**What needs to be done**
The lines below, from the one holding "curl -X POST \" through the one holding "默认顶栏为黑色，部件为白色。", are to be restated word for word, with all images left out.

**Extracted data**
•••••
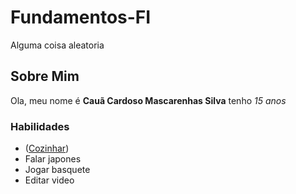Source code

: # Fundamentos-FI
Alguma coisa aleatoria

## Sobre Mim
Ola, meu nome é **Cauã Cardoso Mascarenhas Silva** tenho *15 anos*

### Habilidades
- ([Cozinhar](https://chefjuniormenezes.com/como-aprender-a-cozinha-do-zero-o-guia-para-iniciantes/))
- Falar japones
- Jogar basquete
- Editar video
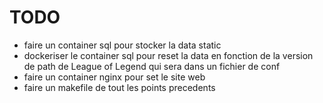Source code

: # TODO
- faire un container sql pour stocker la data static
- dockeriser le container sql pour reset la data en fonction de la version de path de League of Legend qui sera dans un fichier de conf
- faire un container nginx pour set le site web
- faire un makefile de tout les points precedents
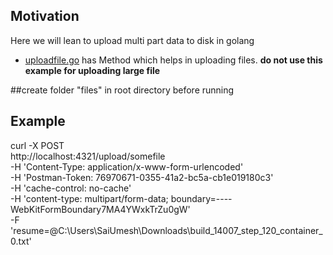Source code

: ## Motivation

Here we will lean to upload multi part data to disk in golang


* [uploadfile.go](https://github.com/saiumesh535/chi-http/blob/master/utils/uploadfiles.go) has Method which helps in uploading files. **do not use this example for uploading large file**

##create folder "files" in root directory before running

## Example
curl -X POST \
  http://localhost:4321/upload/somefile \
  -H 'Content-Type: application/x-www-form-urlencoded' \
  -H 'Postman-Token: 76970671-0355-41a2-bc5a-cb1e019180c3' \
  -H 'cache-control: no-cache' \
  -H 'content-type: multipart/form-data; boundary=----WebKitFormBoundary7MA4YWxkTrZu0gW' \
  -F 'resume=@C:\Users\SaiUmesh\Downloads\build_14007_step_120_container_0.txt'
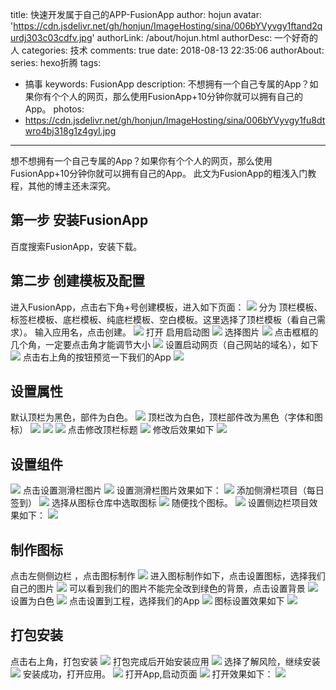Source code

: title: 快速开发属于自己的APP-FusionApp
author: hojun
avatar: 'https://cdn.jsdelivr.net/gh/honjun/ImageHosting/sina/006bYVyvgy1ftand2qurdj303c03cdfv.jpg'
authorLink: /about/hojun.html
authorDesc: 一个好奇的人
categories: 技术
comments: true
date: 2018-08-13 22:35:06
authorAbout:
series: hexo折腾
tags:
 - 搞事
keywords: FusionApp
description: 不想拥有一个自己专属的App？如果你有个个人的网页，那么使用FusionApp+10分钟你就可以拥有自己的App。
photos:
 - https://cdn.jsdelivr.net/gh/honjun/ImageHosting/sina/006bYVyvgy1fu8dtwro4bj318g1z4gyl.jpg
---
想不想拥有一个自己专属的App？如果你有个个人的网页，那么使用FusionApp+10分钟你就可以拥有自己的App。
此文为FusionApp的粗浅入门教程，其他的博主还未深究。

## 第一步 安装FusionApp

百度搜索FusionApp，安装下载。

## 第二步 创建模板及配置

进入FusionApp，点击右下角+号创建模板，进入如下页面：
![](https://cdn.jsdelivr.net/gh/honjun/ImageHosting/sina/006bYVyvgy1fu8dt682vxj318g1z4gph.jpg)
分为 顶栏模板、标签栏模板、底栏模板、纯底栏模板、空白模板。这里选择了顶栏模板（看自己需求）。
输入应用名，点击创建。
![](https://cdn.jsdelivr.net/gh/honjun/ImageHosting/sina/006bYVyvgy1fu8dt73v02j318g1z4jwf.jpg)
打开 启用启动图 
![](https://cdn.jsdelivr.net/gh/honjun/ImageHosting/sina/006bYVyvgy1fu8dt9e3fpj318g1z4wj8.jpg)
选择图片
![](https://cdn.jsdelivr.net/gh/honjun/ImageHosting/sina/006bYVyvgy1fu8dt7w26rj318g1z4al4.jpg)
点击框框的几个角，一定要点击角才能调节大小
![](https://cdn.jsdelivr.net/gh/honjun/ImageHosting/sina/006bYVyvgy1fu8dt8rp45j318g1z447v.jpg)
设置启动网页（自己网站的域名），如下
![](https://cdn.jsdelivr.net/gh/honjun/ImageHosting/sina/006bYVyvgy1fu8dta38vtj318g1z4gqg.jpg)
点击右上角的按钮预览一下我们的App
![](https://cdn.jsdelivr.net/gh/honjun/ImageHosting/sina/006bYVyvgy1fu8dtauvhxj318g1z449o.jpg)

## 设置属性

默认顶栏为黑色，部件为白色。
![](https://cdn.jsdelivr.net/gh/honjun/ImageHosting/sina/006bYVyvgy1fu8dtg98rpj318g1z4gpt.jpg)
顶栏改为白色，顶栏部件改为黑色（字体和图标）
![](https://cdn.jsdelivr.net/gh/honjun/ImageHosting/sina/006bYVyvgy1fu8dth4n18j318g1z4tj1.jpg)
![](https://cdn.jsdelivr.net/gh/honjun/ImageHosting/sina/006bYVyvgy1fu8dti2xd9j318g1z47cz.jpg)
![](https://cdn.jsdelivr.net/gh/honjun/ImageHosting/sina/006bYVyvgy1fu8dtjnjsej318g1z478i.jpg)
点击修改顶栏标题
![](https://cdn.jsdelivr.net/gh/honjun/ImageHosting/sina/006bYVyvgy1fu8dtl9g72j318g1z4af0.jpg)
修改后效果如下
![](https://cdn.jsdelivr.net/gh/honjun/ImageHosting/sina/006bYVyvgy1fu8dtmiclij318g1z4qe4.jpg)


## 设置组件

![](https://cdn.jsdelivr.net/gh/honjun/ImageHosting/sina/006bYVyvgy1fu8dtbpw3ej318g1z4gpx.jpg)
点击设置测滑栏图片
![](https://cdn.jsdelivr.net/gh/honjun/ImageHosting/sina/006bYVyvgy1fu8dtcfww4j318g1z4ajd.jpg)
设置测滑栏图片效果如下：
![](https://cdn.jsdelivr.net/gh/honjun/ImageHosting/sina/006bYVyvgy1fu8dtd3mlzj318g1z4qb7.jpg)
添加侧滑栏项目（每日签到）
![](https://cdn.jsdelivr.net/gh/honjun/ImageHosting/sina/006bYVyvgy1fu8dtdsf10j318g1z4q8l.jpg)
选择从图标仓库中选取图标
![](https://cdn.jsdelivr.net/gh/honjun/ImageHosting/sina/006bYVyvgy1fu8dtedalvj318g1z443y.jpg)
随便找个图标。
![](https://cdn.jsdelivr.net/gh/honjun/ImageHosting/sina/006bYVyvgy1fu8dtf0f0ij318g1z40vy.jpg)
设置侧边栏项目效果如下：
![](https://cdn.jsdelivr.net/gh/honjun/ImageHosting/sina/006bYVyvgy1fu8dtfnk18j318g1z47cp.jpg)

## 制作图标

点击左侧侧边栏 ，点击图标制作
![](https://cdn.jsdelivr.net/gh/honjun/ImageHosting/sina/006bYVyvgy1fu8dtn9h27j318g1z4atj.jpg)
进入图标制作如下，点击设置图标，选择我们自己的图片
![](https://cdn.jsdelivr.net/gh/honjun/ImageHosting/sina/006bYVyvgy1fu8dtnwa7gj318g1z4wgg.jpg)
可以看到我们的图片不能完全改到绿色的背景，点击设置背景
![](https://cdn.jsdelivr.net/gh/honjun/ImageHosting/sina/006bYVyvgy1fu8dtojb7qj318g1z4tcl.jpg)
设置为白色
![](https://cdn.jsdelivr.net/gh/honjun/ImageHosting/sina/006bYVyvgy1fu8dtprmx7j318g1z411b.jpg)
点击设置到工程，选择我们的App
![](https://cdn.jsdelivr.net/gh/honjun/ImageHosting/sina/006bYVyvgy1fu8dtqfyafj318g1z4q6y.jpg)
图标设置效果如下
![](https://cdn.jsdelivr.net/gh/honjun/ImageHosting/sina/006bYVyvgy1fu8dtqzjzbj318g1z476n.jpg)

## 打包安装 

点击右上角，打包安装
![](https://cdn.jsdelivr.net/gh/honjun/ImageHosting/sina/006bYVyvgy1fu8dtrnqxqj318g1z4n2c.jpg)
打包完成后开始安装应用
![](https://cdn.jsdelivr.net/gh/honjun/ImageHosting/sina/006bYVyvgy1fu8dts8020j318g1z40ue.jpg)
选择了解风险，继续安装
![](https://cdn.jsdelivr.net/gh/honjun/ImageHosting/sina/006bYVyvgy1fu8dtt0d51j318g1z4dj8.jpg)
安装成功，打开应用。
![](https://cdn.jsdelivr.net/gh/honjun/ImageHosting/sina/006bYVyvgy1fu8dtuggkej318g1z40tw.jpg)
打开App,启动页面
![](https://cdn.jsdelivr.net/gh/honjun/ImageHosting/sina/006bYVyvgy1fu8dtwro4bj318g1z4gyl.jpg)
打开效果如下：
![](https://cdn.jsdelivr.net/gh/honjun/ImageHosting/sina/006bYVyvgy1fu8dtvxqo9j318g1z4n8c.jpg)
•••••
**Completed exercise**
curl -X POST \
  http://localhost:4321/upload/somefile \
  -H 'Content-Type: application/x-www-form-urlencoded' \
  -H 'Postman-Token: 76970671-0355-41a2-bc5a-cb1e019180c3' \
  -H 'cache-control: no-cache' \
  -H 'content-type: multipart/form-data; boundary=----WebKitFormBoundary7MA4YWxkTrZu0gW' \
  -F 'resume=@C:\Users\SaiUmesh\Downloads\build_14007_step_120_container_0.txt'
Source code

: title: 快速开发属于自己的APP-FusionApp
author: hojun
avatar: 'https://cdn.jsdelivr.net/gh/honjun/ImageHosting/sina/006bYVyvgy1ftand2qurdj303c03cdfv.jpg'
authorLink: /about/hojun.html
authorDesc: 一个好奇的人
categories: 技术
comments: true
date: 2018-08-13 22:35:06
authorAbout:
series: hexo折腾
tags:
 - 搞事
keywords: FusionApp
description: 不想拥有一个自己专属的App？如果你有个个人的网页，那么使用FusionApp+10分钟你就可以拥有自己的App。
photos:
 - https://cdn.jsdelivr.net/gh/honjun/ImageHosting/sina/006bYVyvgy1fu8dtwro4bj318g1z4gyl.jpg
---
想不想拥有一个自己专属的App？如果你有个个人的网页，那么使用FusionApp+10分钟你就可以拥有自己的App。
此文为FusionApp的粗浅入门教程，其他的博主还未深究。

## 第一步 安装FusionApp

百度搜索FusionApp，安装下载。

## 第二步 创建模板及配置

进入FusionApp，点击右下角+号创建模板，进入如下页面：
![](https://cdn.jsdelivr.net/gh/honjun/ImageHosting/sina/006bYVyvgy1fu8dt682vxj318g1z4gph.jpg)
分为 顶栏模板、标签栏模板、底栏模板、纯底栏模板、空白模板。这里选择了顶栏模板（看自己需求）。
输入应用名，点击创建。
![](https://cdn.jsdelivr.net/gh/honjun/ImageHosting/sina/006bYVyvgy1fu8dt73v02j318g1z4jwf.jpg)
打开 启用启动图 
![](https://cdn.jsdelivr.net/gh/honjun/ImageHosting/sina/006bYVyvgy1fu8dt9e3fpj318g1z4wj8.jpg)
选择图片
![](https://cdn.jsdelivr.net/gh/honjun/ImageHosting/sina/006bYVyvgy1fu8dt7w26rj318g1z4al4.jpg)
点击框框的几个角，一定要点击角才能调节大小
![](https://cdn.jsdelivr.net/gh/honjun/ImageHosting/sina/006bYVyvgy1fu8dt8rp45j318g1z447v.jpg)
设置启动网页（自己网站的域名），如下
![](https://cdn.jsdelivr.net/gh/honjun/ImageHosting/sina/006bYVyvgy1fu8dta38vtj318g1z4gqg.jpg)
点击右上角的按钮预览一下我们的App
![](https://cdn.jsdelivr.net/gh/honjun/ImageHosting/sina/006bYVyvgy1fu8dtauvhxj318g1z449o.jpg)

## 设置属性

默认顶栏为黑色，部件为白色。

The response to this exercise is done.